The probability measure $P:\mathcal{F}\to[0,1]$ is a function on $\mathcal{F}$ such that:​

* $P$ is countably additive (also called σ-additive): if $\{A_i\}_{i=1}^\infty\subseteq\mathcal{F}$ is a countable collection of pairwise disjoint sets, then $\textstyle P(\bigcup_{i=1}^\infty A_i)=\sum_{i=1}^\infty P(A_i),$​

* The measure of entire sample space is equal to one: $P(\Omega)=1$.​

It should suffice that the sum of the probabilities of all outcomes (that are disjoint), sums up to 1 as it does.
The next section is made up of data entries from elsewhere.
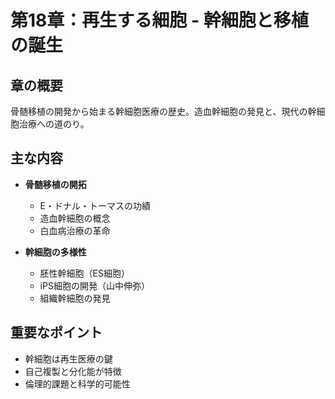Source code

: # 第18章：再生する細胞 - 幹細胞と移植の誕生

## 章の概要
骨髄移植の開発から始まる幹細胞医療の歴史。造血幹細胞の発見と、現代の幹細胞治療への道のり。

## 主な内容
- **骨髄移植の開拓**
  - E・ドナル・トーマスの功績
  - 造血幹細胞の概念
  - 白血病治療の革命

- **幹細胞の多様性**
  - 胚性幹細胞（ES細胞）
  - iPS細胞の開発（山中伸弥）
  - 組織幹細胞の発見

## 重要なポイント
- 幹細胞は再生医療の鍵
- 自己複製と分化能が特徴
- 倫理的課題と科学的可能性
Ah can we start from $0$ although the $p_X(x)$ is defined for $x\in \{1, \ldots , 15\}$ ?

Hmm... actually we can't. (Shake)
That definition implies that we sell at least 1 book.
You verified that the sum of all probabilities starting from 1 book sold, does sum up to 1.
In other words, it is indeed not possible to sell 0 books - or rather, the probability on it is 0, which is kind of surprising.
It also means that for (c) we should start from 1.